BEGIN Available data
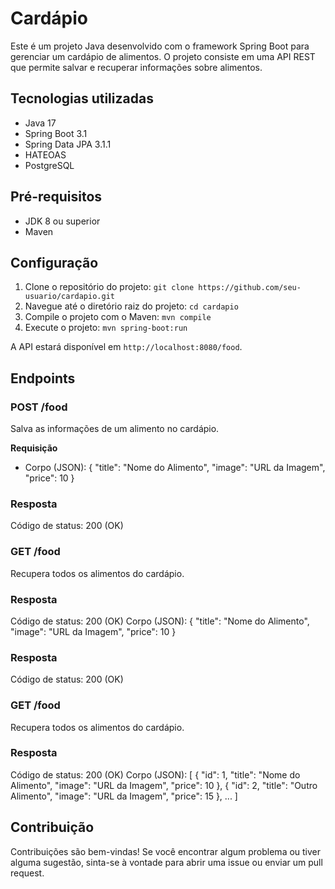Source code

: # Cardápio

Este é um projeto Java desenvolvido com o framework Spring Boot para gerenciar um cardápio de alimentos. O projeto consiste em uma API REST que permite salvar e recuperar informações sobre alimentos.

## Tecnologias utilizadas

- Java 17
- Spring Boot 3.1
- Spring Data JPA 3.1.1
- HATEOAS
- PostgreSQL

## Pré-requisitos

- JDK 8 ou superior
- Maven

## Configuração

1. Clone o repositório do projeto: `git clone https://github.com/seu-usuario/cardapio.git`
2. Navegue até o diretório raiz do projeto: `cd cardapio`
3. Compile o projeto com o Maven: `mvn compile`
4. Execute o projeto: `mvn spring-boot:run`

A API estará disponível em `http://localhost:8080/food`.

## Endpoints

### POST /food

Salva as informações de um alimento no cardápio.

**Requisição**

- Corpo (JSON):
{
  "title": "Nome do Alimento",
  "image": "URL da Imagem",
  "price": 10
}

### Resposta

Código de status: 200 (OK)
### GET /food
Recupera todos os alimentos do cardápio.

### Resposta

Código de status: 200 (OK)
Corpo (JSON):
{
  "title": "Nome do Alimento",
  "image": "URL da Imagem",
  "price": 10
}

### Resposta

Código de status: 200 (OK)
### GET /food
Recupera todos os alimentos do cardápio.

### Resposta

Código de status: 200 (OK)
Corpo (JSON):
[
  {
    "id": 1,
    "title": "Nome do Alimento",
    "image": "URL da Imagem",
    "price": 10
  },
  {
    "id": 2,
    "title": "Outro Alimento",
    "image": "URL da Imagem",
    "price": 15
  },
  ...
]

## Contribuição
Contribuições são bem-vindas! Se você encontrar algum problema ou tiver alguma sugestão, sinta-se à vontade para abrir uma issue ou enviar um pull request.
END Available data
Activity: Lines from the one containing "Salva as informações" through the final line of the entries are the only ones to print, and each must match exactly.

Expected output:
Salva as informações de um alimento no cardápio.

**Requisição**

- Corpo (JSON):
{
  "title": "Nome do Alimento",
  "image": "URL da Imagem",
  "price": 10
}

### Resposta

Código de status: 200 (OK)
### GET /food
Recupera todos os alimentos do cardápio.

### Resposta

Código de status: 200 (OK)
Corpo (JSON):
{
  "title": "Nome do Alimento",
  "image": "URL da Imagem",
  "price": 10
}

### Resposta

Código de status: 200 (OK)
### GET /food
Recupera todos os alimentos do cardápio.

### Resposta

Código de status: 200 (OK)
Corpo (JSON):
[
  {
    "id": 1,
    "title": "Nome do Alimento",
    "image": "URL da Imagem",
    "price": 10
  },
  {
    "id": 2,
    "title": "Outro Alimento",
    "image": "URL da Imagem",
    "price": 15
  },
  ...
]

## Contribuição
Contribuições são bem-vindas! Se você encontrar algum problema ou tiver alguma sugestão, sinta-se à vontade para abrir uma issue ou enviar um pull request.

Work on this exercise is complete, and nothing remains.